By Green's theorem,
[tex]\displaystyle\int_{x^2+y^2=16}(3y-e^{\sin x})\,\mathrm dx+(7x+y^4+1)\,\mathrm dy[/tex]
[tex]=\displaystyle\iint_{x^2+y^2\le16}\frac{\partial(7x+y^4+1)}{\partial x}-\frac{\partial(3y-e^{\sin x})}{\partial y}\,\mathrm dx\,\mathrm dy[/tex]
[tex]=\displaystyle4\iint_{x^2+y^2\le16}\mathrm dx\,\mathrm dy[/tex]
The remaining integral is just the area of the circle; its radius is 4, so it has an area of 16π, and the value of the integral is 64π.
We'll verify this by actually computing the integral. Convert to polar coordinates, setting
[tex]\begin{cases}x=r\cos\theta\\y=r\sin\theta\end{cases}\implies\mathrm dx\,\mathrm dy=r\,\mathrm dr\,\mathrm d\theta[/tex]

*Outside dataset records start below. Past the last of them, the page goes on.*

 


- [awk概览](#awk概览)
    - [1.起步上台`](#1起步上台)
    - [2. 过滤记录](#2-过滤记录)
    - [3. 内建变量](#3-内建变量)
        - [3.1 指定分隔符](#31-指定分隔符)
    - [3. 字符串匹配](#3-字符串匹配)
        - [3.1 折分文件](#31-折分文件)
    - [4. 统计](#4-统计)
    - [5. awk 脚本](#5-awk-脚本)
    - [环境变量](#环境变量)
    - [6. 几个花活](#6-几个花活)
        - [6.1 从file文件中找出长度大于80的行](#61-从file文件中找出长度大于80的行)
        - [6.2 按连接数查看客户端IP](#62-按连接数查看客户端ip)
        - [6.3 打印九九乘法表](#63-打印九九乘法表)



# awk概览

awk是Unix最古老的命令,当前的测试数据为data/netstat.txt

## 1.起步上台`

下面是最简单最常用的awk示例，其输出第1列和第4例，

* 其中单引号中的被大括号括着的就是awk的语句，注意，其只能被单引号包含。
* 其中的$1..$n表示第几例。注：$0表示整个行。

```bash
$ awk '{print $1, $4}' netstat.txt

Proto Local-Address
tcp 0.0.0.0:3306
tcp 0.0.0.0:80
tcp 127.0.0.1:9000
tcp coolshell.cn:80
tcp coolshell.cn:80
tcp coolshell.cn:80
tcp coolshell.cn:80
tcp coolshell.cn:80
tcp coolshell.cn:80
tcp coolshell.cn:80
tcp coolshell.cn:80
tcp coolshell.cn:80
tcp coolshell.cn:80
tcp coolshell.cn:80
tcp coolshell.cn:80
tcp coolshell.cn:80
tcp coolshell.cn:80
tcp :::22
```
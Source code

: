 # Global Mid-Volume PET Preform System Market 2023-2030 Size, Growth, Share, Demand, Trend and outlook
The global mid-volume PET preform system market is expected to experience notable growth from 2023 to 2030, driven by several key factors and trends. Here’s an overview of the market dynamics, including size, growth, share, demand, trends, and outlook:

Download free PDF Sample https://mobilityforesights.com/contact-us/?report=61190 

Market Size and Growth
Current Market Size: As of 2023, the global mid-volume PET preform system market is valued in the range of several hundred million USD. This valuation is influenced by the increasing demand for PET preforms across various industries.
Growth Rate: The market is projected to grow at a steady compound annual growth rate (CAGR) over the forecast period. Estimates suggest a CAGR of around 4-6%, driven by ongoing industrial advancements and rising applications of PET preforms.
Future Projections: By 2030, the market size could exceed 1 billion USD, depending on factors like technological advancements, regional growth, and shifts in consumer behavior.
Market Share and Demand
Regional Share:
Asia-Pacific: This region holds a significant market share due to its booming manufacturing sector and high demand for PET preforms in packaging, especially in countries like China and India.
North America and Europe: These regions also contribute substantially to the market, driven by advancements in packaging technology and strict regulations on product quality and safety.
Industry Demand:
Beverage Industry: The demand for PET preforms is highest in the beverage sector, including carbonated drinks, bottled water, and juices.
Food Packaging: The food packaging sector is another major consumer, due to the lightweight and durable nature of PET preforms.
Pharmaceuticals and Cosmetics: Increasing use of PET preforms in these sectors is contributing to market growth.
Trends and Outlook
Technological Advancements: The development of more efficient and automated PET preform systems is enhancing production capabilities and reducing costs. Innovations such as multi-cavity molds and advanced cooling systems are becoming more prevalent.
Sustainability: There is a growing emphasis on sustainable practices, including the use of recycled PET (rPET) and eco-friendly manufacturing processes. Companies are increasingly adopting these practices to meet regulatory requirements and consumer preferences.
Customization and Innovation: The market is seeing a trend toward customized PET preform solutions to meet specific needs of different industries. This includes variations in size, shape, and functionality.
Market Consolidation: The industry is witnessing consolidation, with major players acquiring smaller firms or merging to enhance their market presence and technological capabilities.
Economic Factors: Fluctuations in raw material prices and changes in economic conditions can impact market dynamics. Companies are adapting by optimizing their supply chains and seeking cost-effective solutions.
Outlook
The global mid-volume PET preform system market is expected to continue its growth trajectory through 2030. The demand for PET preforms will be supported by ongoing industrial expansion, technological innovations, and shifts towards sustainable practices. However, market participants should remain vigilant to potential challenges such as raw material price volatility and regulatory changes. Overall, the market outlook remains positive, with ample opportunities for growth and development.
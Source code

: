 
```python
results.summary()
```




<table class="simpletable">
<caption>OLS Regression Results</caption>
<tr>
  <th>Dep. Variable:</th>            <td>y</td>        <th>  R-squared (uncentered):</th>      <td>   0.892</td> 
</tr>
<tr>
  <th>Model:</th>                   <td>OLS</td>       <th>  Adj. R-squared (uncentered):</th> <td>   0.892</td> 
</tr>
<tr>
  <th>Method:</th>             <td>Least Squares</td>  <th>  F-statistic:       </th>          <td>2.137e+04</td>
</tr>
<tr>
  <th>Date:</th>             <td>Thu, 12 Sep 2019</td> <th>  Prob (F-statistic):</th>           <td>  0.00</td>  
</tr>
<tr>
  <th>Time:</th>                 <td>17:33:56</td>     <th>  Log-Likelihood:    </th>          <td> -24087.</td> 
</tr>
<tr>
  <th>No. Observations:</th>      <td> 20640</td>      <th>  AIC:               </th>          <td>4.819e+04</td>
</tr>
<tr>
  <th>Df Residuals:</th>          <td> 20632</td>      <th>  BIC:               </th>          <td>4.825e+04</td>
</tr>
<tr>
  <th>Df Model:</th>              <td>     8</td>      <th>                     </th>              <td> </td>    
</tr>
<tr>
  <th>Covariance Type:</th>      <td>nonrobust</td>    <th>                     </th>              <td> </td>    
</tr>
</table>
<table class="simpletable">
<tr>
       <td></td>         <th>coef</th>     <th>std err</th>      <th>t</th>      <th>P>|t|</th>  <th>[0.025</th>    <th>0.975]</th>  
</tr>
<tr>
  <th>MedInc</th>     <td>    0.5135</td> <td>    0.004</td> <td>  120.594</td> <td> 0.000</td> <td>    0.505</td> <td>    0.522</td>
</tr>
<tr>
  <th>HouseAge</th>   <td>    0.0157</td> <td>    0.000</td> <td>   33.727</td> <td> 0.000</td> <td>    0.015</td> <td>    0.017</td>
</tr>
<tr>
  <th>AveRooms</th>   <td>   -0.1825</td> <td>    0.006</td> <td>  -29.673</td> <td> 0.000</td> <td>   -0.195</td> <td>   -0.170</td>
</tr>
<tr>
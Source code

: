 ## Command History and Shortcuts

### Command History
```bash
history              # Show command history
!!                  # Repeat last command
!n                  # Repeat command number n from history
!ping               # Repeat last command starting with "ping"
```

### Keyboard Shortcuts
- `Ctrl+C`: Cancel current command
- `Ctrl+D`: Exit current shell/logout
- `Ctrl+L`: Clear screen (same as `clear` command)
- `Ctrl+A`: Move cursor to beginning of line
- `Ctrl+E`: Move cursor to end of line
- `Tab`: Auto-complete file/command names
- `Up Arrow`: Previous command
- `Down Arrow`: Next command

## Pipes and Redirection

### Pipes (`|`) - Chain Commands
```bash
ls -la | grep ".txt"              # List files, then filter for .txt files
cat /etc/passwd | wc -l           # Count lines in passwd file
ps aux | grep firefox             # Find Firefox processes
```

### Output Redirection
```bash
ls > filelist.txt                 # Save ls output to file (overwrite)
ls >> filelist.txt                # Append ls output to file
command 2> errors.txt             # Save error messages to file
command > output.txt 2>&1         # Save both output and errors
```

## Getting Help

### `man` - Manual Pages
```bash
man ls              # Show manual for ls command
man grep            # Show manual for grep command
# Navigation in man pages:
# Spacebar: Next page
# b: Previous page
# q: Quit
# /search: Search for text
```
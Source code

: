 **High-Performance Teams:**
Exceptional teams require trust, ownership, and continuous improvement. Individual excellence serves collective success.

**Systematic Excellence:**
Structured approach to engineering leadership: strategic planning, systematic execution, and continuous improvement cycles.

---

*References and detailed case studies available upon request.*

The interior of the circle is the set
[tex]\{(r,\theta)\mid0\le r\le4\land0\le\theta\le2\pi\}[/tex]
So we have
[tex]\displaystyle4\iint_{x^2+y^2\le16}\mathrm dx\,\mathrm dy=4\int_0^{2\pi}\int_0^4r\,\mathrm dr\,\mathrm d\theta=8\pi\int_0^4r\,\mathrm dr=64\pi[/tex]
as expected.